Nasz teatr logo

"Życie Galileusza" w Teatrze Szaniawskiego w Wałbrzychu

14 czerwca na Dużej Scenie Teatru Dramatycznego im. Jerzego Szaniawskiego w Wałbrzychu ostatnia w tym sezonie premierowa odsłona - „Życie Galileusza” Bertolta Brechta w reżyserii dyrektora artystycznego Teatru Muzycznego Capitol we Wrocławiu Konrada Imieli.
   „Życie Galileusza” bezlitośnie krytykuje oświecony rozum i hierarchiczny kościół. Osoba Galileusza jest dla Brechta figurą kompromisu. I właśnie ten aspekt jest ważny w perspektywie opisu współczesności. Pytanie: na ile zaprzeczamy samym sobie i dlaczego bliżej jest nam do pomnażania niż do dzielenia się? Dlaczego, jako gatunek rozumny, naszymi wyborami potrafimy zaprzeczyć logice, zresztą powołanej przez nas samych? I dlaczego jako gatunek społeczny nieustannie przedkładamy ja nad my?
   „Życie Galileusza” to dla mnie spektakl oczywiście o wolności i niezależności nauki – mówi reżyser - ale również o komunikacji między ludźmi, o problemach w porozumiewaniu się, wzajemnym zrozumieniu osób z różnych sfer, grup zawodowych, poziomów hierarchii społecznej, o dyplomacji i jej braku. To bez wątpienia jeden z najlepszych tekstów Brechta. Opowiada o losach wybitnego naukowca, którego kupiła władza. To bardzo aktualne dziś, w czasach katastrofy klimatycznej, z doświadczeniem niedawnej pandemii, wobec toczących się wojen używających najnowszych osiągnięć myśli technicznej zwróconych przeciw człowiekowi. Dotykając tych makro-tematów, przyglądamy się również relacjom geniusza z bliskimi, kobietami jego życia, jego przyjaciółmi i uczniami. To w tych domowych, rodzinnych związkach ujawniają się koszty niezrozumienia, odrzucenia, kneblowania wielkiego umysłu i rozpasanego ego. 
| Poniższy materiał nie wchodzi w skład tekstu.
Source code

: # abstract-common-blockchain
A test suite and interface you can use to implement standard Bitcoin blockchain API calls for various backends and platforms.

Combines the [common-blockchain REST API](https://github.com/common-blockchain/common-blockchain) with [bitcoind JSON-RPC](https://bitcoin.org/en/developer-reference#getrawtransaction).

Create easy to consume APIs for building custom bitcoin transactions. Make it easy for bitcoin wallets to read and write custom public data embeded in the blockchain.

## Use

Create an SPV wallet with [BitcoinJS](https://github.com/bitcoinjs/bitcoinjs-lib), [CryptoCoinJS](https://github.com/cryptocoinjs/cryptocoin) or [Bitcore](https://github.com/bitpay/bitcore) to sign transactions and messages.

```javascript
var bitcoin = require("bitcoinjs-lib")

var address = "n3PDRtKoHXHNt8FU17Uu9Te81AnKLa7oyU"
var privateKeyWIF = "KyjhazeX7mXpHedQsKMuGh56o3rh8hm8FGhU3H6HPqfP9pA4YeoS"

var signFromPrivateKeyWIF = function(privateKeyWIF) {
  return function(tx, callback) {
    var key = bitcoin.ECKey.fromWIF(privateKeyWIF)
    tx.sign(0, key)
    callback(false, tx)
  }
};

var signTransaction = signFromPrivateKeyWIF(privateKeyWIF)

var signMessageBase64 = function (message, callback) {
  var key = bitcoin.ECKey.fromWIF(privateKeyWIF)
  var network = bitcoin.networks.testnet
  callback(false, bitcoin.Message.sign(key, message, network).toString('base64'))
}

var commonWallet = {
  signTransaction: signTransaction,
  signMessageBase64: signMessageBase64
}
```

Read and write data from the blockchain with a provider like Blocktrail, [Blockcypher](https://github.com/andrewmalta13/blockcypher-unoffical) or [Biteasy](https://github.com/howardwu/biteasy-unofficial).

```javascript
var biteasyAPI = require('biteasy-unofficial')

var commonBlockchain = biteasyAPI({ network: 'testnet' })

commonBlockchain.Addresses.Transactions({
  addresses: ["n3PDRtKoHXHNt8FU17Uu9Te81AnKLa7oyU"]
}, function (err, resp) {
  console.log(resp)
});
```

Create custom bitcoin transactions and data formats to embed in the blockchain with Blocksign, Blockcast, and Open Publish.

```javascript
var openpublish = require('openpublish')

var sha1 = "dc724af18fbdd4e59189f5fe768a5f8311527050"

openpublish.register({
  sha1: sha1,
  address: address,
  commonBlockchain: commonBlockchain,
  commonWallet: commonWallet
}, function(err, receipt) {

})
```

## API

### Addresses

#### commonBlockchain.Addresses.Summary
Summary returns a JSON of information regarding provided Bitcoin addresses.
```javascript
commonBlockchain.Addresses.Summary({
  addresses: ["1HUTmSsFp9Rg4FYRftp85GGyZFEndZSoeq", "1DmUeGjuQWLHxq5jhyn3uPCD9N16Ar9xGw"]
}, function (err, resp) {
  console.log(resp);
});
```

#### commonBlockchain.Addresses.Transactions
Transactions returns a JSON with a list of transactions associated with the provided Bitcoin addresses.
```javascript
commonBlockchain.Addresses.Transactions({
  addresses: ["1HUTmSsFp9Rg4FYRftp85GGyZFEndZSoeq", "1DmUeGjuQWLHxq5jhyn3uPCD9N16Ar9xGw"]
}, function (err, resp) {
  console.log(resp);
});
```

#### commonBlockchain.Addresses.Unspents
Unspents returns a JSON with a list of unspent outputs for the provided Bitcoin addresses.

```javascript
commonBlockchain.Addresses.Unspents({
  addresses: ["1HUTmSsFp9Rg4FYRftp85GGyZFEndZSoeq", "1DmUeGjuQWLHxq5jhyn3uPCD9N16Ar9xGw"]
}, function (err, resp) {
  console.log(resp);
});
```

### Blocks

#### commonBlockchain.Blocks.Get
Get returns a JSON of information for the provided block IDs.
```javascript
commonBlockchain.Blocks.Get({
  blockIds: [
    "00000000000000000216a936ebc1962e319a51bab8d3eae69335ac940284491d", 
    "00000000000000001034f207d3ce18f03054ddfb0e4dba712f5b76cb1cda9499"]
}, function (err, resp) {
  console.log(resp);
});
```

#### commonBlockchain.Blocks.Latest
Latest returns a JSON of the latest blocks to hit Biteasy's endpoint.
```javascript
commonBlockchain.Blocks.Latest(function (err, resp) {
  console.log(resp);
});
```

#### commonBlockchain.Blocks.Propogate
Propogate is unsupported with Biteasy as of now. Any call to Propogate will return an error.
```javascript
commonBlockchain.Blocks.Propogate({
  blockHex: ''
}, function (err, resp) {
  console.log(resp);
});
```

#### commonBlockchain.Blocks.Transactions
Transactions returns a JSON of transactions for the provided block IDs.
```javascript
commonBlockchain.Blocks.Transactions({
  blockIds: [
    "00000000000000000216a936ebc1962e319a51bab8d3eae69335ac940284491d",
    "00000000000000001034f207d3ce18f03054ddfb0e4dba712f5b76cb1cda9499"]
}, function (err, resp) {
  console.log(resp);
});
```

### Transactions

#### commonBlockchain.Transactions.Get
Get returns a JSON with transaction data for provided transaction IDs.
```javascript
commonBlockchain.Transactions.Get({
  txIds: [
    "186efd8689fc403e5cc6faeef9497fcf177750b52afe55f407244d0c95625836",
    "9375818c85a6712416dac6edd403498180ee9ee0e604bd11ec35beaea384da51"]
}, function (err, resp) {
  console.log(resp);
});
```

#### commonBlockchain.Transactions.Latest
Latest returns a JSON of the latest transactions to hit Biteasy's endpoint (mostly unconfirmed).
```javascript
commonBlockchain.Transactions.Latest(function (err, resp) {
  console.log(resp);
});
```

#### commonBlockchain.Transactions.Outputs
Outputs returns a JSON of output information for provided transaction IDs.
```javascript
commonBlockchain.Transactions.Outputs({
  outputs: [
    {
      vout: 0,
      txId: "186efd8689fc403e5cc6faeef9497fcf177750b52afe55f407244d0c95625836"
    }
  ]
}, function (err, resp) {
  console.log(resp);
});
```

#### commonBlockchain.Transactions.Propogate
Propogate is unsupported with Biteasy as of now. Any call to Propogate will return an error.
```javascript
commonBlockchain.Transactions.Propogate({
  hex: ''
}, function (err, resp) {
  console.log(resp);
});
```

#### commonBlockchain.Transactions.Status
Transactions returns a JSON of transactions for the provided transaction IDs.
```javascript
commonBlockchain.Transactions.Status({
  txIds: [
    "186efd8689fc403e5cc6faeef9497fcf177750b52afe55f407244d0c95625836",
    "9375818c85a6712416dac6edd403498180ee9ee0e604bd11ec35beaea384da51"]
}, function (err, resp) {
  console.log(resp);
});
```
   Ponieważ od lat pasjonuję się astronomią, chciałbym, żeby to był spektakl również o pięknie tej nauki, o uroku obserwacji astronomicznych, o bezwzględnym magnetyzmie nieznanego. Brecht to również eksperymenty z konwencjami, formami teatralnymi, zatem poza intelektualnymi poziomami interpretacji tekstu, po prostu bawimy się teatrem. Co prawda sztuki Brechta często rozpoznajemy przez słynne songi z nich pochodzące, jednak w „Życiu Galileusza” nie śpiewamy prawie wcale. Muzyka jest jednak jednym z najistotniejszych poziomów dramaturgii tego spektaklu – dodał.
   W obsadzie: Dorota Furmaniuk, Piotr Czarniecki, Mateusz Flis, Michał Kosela, Rafał Kosowski, Wojciech Marek Kozak, Piotr Mokrzycki, Czesław Skwarek oraz gościnnie Agnieszka Kwietniewska i Kamil Owczarek. Scenografię spektaklu opracowała Anna Haudek, kostiumy zaprojektowała Agata Bartos, a muzykę napisał Kuba Suchar. Światła reżyseruje Damian Pawella, a za wideo odpowiadają Agata Bartos, Konrad Imiela i Piotr Bartos.